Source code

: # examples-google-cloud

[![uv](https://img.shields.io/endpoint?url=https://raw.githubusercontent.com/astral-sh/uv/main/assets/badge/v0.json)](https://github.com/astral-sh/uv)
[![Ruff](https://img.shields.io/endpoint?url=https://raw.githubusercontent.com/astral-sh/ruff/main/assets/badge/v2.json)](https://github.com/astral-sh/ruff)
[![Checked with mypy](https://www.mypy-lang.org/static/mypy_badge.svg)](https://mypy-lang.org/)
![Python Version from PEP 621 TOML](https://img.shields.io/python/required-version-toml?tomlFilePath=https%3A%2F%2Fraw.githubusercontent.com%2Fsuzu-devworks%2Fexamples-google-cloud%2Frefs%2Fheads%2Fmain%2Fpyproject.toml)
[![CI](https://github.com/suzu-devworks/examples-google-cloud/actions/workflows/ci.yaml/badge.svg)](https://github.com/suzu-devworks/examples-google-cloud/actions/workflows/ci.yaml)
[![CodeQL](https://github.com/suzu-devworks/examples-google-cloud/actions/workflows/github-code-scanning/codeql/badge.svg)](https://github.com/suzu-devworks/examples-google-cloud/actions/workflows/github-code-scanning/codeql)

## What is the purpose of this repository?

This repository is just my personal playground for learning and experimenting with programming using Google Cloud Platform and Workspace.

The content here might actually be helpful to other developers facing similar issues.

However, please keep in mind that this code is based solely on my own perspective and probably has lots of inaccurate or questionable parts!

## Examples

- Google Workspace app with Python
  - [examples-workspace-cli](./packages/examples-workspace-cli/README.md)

What needs to be done: Your reply should repeat the entire listing, word for word and complete.

Answer area:
Source code

: # examples-google-cloud

[![uv](https://img.shields.io/endpoint?url=https://raw.githubusercontent.com/astral-sh/uv/main/assets/badge/v0.json)](https://github.com/astral-sh/uv)
[![Ruff](https://img.shields.io/endpoint?url=https://raw.githubusercontent.com/astral-sh/ruff/main/assets/badge/v2.json)](https://github.com/astral-sh/ruff)
[![Checked with mypy](https://www.mypy-lang.org/static/mypy_badge.svg)](https://mypy-lang.org/)
![Python Version from PEP 621 TOML](https://img.shields.io/python/required-version-toml?tomlFilePath=https%3A%2F%2Fraw.githubusercontent.com%2Fsuzu-devworks%2Fexamples-google-cloud%2Frefs%2Fheads%2Fmain%2Fpyproject.toml)
[![CI](https://github.com/suzu-devworks/examples-google-cloud/actions/workflows/ci.yaml/badge.svg)](https://github.com/suzu-devworks/examples-google-cloud/actions/workflows/ci.yaml)
[![CodeQL](https://github.com/suzu-devworks/examples-google-cloud/actions/workflows/github-code-scanning/codeql/badge.svg)](https://github.com/suzu-devworks/examples-google-cloud/actions/workflows/github-code-scanning/codeql)

## What is the purpose of this repository?

This repository is just my personal playground for learning and experimenting with programming using Google Cloud Platform and Workspace.

The content here might actually be helpful to other developers facing similar issues.

However, please keep in mind that this code is based solely on my own perspective and probably has lots of inaccurate or questionable parts!

## Examples

- Google Workspace app with Python
  - [examples-workspace-cli](./packages/examples-workspace-cli/README.md)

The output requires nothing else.